I decided to start basic, by simply adding pagination to my Rails backend so I could easily ask for a certain number of entries in a request at a time. Doing this with the Kaminari gem is, frankly, dumb easy: a matter of adding it to your Gemfile and running bundle install. Once you do that, your ActiveRecord query in your controller can go from:
Post.all
which gives us all posts, to:
Post.all.page(1)
which gives us the first 25 posts. To change the number of items in a page, you can either change the kaminari.config file (which sets the default for all pages) or, a little easier, add .per():
Post.all.page(1).per(5)
which now gives us the first five posts (I chose five because it seemed like a nice, round number). Of course, I wanted more than just the first page of posts, so rather than hardcoding in the page number, I passed it into my controller as params. So my ActiveRecord query in my controller now looks like this:
Post.all.page(params[:page]).per(5)
while my AJAX call looks like this:
export const fetchPosts = (page) => {
return $.ajax({
method: 'GET',
url: 'api/posts',
data: { page },
});
};
So now, whenever I want to get posts for a user’s feed, I can pass in a page number and get 5 posts at a time, rather than, like, 1000.
Let’s look at how this functions in my Photo Feed Component. In my constructor, I added a post counter to the state, to keep track of what page a user is on:
class PhotoFeed extends React.Component {
constructor(props) {
super(props);
this.state = {
page: 1,
}
...
}
...
}
Then I wrote a function, getPosts, that calls my fetchPosts function and increments the page count:
getPosts() {
this.props.fetchPosts(this.props.currentUser, this.state.page);
this.setState = ({ page: this.state.page += 1 });
}
Then, when the component mounts, I call this function to make an initial request for posts:
componentDidMount() {
this.getPosts();
}
At this point, I had the first page of photos on my feed. I added a button at the bottom and set its onClick to getPosts as well, as a temporary measure. Whenever someone clicked thatbutton, it would fire a request for the next page of photos. New posts were then concatenated onto the existing array of posts and would appear at the bottom of the list. Here’s my reducer for reference:
const defaultState = {
posts = [],
...
}const photoFeedReducer = (state = defaultState, action) => {
switch (action.type) {
case RECEIVE_POSTS:
const posts= state.posts.concat(action.posts);
return { posts };
default:
...
}
}
At this point, I had essentially what I needed for infinite scrolling. The only piece left was having the getPosts function trigger when we hit the bottom of the window, rather than when hitting a button.

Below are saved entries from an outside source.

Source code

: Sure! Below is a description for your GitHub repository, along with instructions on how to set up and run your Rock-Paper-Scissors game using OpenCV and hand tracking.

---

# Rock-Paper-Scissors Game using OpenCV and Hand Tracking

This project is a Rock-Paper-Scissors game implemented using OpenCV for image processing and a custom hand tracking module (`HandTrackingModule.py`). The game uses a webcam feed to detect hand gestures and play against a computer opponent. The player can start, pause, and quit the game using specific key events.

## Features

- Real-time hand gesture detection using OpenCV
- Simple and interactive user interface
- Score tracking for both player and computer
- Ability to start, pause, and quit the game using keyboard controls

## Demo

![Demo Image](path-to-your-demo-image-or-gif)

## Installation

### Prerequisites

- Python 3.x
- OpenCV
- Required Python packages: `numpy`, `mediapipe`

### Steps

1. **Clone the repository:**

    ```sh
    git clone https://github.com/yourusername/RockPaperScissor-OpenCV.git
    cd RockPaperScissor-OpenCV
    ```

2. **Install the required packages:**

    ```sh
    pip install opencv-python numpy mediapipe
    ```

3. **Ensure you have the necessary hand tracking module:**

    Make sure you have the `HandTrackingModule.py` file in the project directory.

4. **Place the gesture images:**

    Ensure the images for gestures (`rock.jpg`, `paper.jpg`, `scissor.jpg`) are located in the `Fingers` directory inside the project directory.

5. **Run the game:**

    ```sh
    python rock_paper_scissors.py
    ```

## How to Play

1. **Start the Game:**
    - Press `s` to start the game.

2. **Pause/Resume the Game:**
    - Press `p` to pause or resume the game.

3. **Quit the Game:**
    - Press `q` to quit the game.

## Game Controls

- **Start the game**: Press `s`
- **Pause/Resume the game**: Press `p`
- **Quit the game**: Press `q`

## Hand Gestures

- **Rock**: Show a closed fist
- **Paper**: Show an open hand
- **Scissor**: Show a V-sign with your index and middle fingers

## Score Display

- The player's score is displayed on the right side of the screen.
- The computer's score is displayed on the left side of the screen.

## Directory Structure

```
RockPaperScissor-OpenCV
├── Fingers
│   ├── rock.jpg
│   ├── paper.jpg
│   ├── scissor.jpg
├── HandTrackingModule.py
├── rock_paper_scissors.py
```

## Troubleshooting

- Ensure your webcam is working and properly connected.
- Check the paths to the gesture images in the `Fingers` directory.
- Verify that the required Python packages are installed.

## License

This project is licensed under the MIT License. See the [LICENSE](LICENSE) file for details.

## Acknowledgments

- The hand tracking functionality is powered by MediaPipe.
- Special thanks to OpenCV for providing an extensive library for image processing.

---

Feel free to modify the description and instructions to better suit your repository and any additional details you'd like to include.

This is where React Waypoint comes in. React Waypoint is a library that provides us with a beautiful little component called a Waypoint that detects when we enter it and can call functions onEnter, onLeave, onPositionChange, et cetera. I added a Waypoint at the bottom of my page, pointed the onEnter prop to my getPosts function, and bam! Infinite scroll, just like that. Here’s the final render function for my Photo Feed component, with infinite scroll working:
render() {
return (
<section className="photo-feed">
<ul className="photo-feed-list">
{this.getPostListItems()}
</ul>
<Waypoint
onEnter={this.getPosts}
/>
</section>
);
}
It’s literally that easy — no ugly jQuery, no height calculations, no crazy logic, just an intuitive little library and a super-simple pagination gem. You can find the full code for the entire project here if you’re curious to see how it actually looks in production.
Anyway, that’s how I implemented infinite scroll in Rails and React/Redux. It ended up being a very simple solution that was super easy to set up and was a pretty good learning experience for me. Hopefully this is helpful for anyone else looking to solve the same issue!